Photograph by Jeroen Musch, Courtesy of the Architect.

Photograph by Jeroen Musch, Courtesy of the Architect.
The two conversions show the same approach. A new volume, which encloses all the main functions, is inserted into the existing space as a kind of sculptural box. The box is explicitly separated from the existing architectural fabric and differs distinctly from it in the architectural means employed. The authentic industrial architecture and its typical structural features remain entirely intact and one hundred percent visible.
In each case, a demanding programme of functions has been packed into the new volume. The Espressofabriek, for instance, has a floor area of only 52 square metres. The box encloses toilets, a bar, storage space and a staircase to the roof. The roof itself is occupied by chairs and tables. The relatively large height of the Meterhuis roof made it possible to create a second storey beneath it.

Photograph by Jeroen Musch, Courtesy of the Architect.
Visch has placed the new box lengthways the building. There is storage space behind the bar and the entrance to the toilets is located at one end. Next to the building entrance, a staircase rises to the seating area above. Tables and chairs are grouped along the length of the space as well as above the bar. The materials of the box, with its surfaces treated with blackboard paint and a refreshment bar in stainless steel, contrast with those of the original architecture. Old and new refuse to intermingle anywhere. Should the building ever be assigned a different function, the box could be extracted again without mayhem.

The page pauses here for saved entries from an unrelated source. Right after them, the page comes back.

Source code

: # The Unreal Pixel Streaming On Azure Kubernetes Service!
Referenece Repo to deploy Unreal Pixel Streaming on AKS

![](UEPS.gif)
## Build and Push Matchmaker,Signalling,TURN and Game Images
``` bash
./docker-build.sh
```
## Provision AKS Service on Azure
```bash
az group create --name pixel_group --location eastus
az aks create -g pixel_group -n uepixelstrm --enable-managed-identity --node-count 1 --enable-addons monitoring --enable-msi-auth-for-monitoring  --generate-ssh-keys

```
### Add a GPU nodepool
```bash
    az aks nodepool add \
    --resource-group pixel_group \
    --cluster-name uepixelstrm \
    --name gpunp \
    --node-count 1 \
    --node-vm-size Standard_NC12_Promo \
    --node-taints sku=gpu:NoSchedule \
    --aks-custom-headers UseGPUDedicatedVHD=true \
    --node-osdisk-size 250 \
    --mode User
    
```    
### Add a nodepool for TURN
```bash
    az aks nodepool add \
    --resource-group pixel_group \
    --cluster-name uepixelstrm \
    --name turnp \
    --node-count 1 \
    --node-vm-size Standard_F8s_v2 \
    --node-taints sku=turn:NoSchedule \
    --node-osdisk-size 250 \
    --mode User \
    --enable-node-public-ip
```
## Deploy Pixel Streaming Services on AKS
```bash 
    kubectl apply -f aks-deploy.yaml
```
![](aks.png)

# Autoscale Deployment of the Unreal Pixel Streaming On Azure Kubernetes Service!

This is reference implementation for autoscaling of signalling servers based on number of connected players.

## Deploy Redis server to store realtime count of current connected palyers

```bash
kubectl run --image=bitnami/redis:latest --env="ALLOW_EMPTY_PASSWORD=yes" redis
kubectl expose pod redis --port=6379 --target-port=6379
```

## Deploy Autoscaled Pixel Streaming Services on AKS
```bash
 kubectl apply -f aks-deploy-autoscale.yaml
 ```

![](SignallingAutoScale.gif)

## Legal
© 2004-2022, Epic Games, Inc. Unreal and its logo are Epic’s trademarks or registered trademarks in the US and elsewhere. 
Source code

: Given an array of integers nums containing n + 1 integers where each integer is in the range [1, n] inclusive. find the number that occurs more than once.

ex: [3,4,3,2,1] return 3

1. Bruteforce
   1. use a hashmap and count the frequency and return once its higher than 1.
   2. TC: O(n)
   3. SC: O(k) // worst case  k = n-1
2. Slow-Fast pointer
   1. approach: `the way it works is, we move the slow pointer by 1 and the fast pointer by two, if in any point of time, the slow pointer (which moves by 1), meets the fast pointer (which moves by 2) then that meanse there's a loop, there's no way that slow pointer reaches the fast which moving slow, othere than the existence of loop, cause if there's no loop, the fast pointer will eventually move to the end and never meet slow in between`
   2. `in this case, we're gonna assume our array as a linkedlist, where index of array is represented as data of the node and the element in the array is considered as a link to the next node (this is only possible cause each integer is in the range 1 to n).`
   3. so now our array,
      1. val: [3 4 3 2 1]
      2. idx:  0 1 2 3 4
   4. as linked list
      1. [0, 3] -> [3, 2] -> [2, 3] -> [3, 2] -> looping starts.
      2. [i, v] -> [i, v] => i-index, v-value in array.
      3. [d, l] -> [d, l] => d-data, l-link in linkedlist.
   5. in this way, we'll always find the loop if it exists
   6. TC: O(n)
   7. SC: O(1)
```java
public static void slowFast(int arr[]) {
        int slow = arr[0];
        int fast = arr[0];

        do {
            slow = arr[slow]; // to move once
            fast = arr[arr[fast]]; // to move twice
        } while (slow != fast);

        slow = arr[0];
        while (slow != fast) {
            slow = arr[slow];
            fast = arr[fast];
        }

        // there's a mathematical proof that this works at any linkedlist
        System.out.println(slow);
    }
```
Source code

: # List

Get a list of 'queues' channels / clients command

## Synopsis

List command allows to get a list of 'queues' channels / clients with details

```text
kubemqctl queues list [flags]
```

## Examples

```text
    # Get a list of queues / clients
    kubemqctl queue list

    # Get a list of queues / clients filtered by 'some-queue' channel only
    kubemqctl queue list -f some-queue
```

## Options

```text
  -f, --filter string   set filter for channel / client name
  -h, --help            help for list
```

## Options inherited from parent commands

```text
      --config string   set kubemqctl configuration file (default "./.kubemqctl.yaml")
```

Photograph by Jeroen Musch, Courtesy of the Architect.
The Ketelhuis Cinema, where three film auditoria are being fused into an almost space-filling interior volume, and the Espressofabriek, both stand out for the broad, powerful gesture of the design. The inserted objects occupy the space like autonomous sculptures, complete with dents and bumps. The intervention is clear: nowhere is the visitor seduced by stylistic devices, neither by a designer in pursuit of effect nor in the use. Whatever the user does with the interior, the concept holds out.

Photograph by Jeroen Musch, Courtesy of the Architect.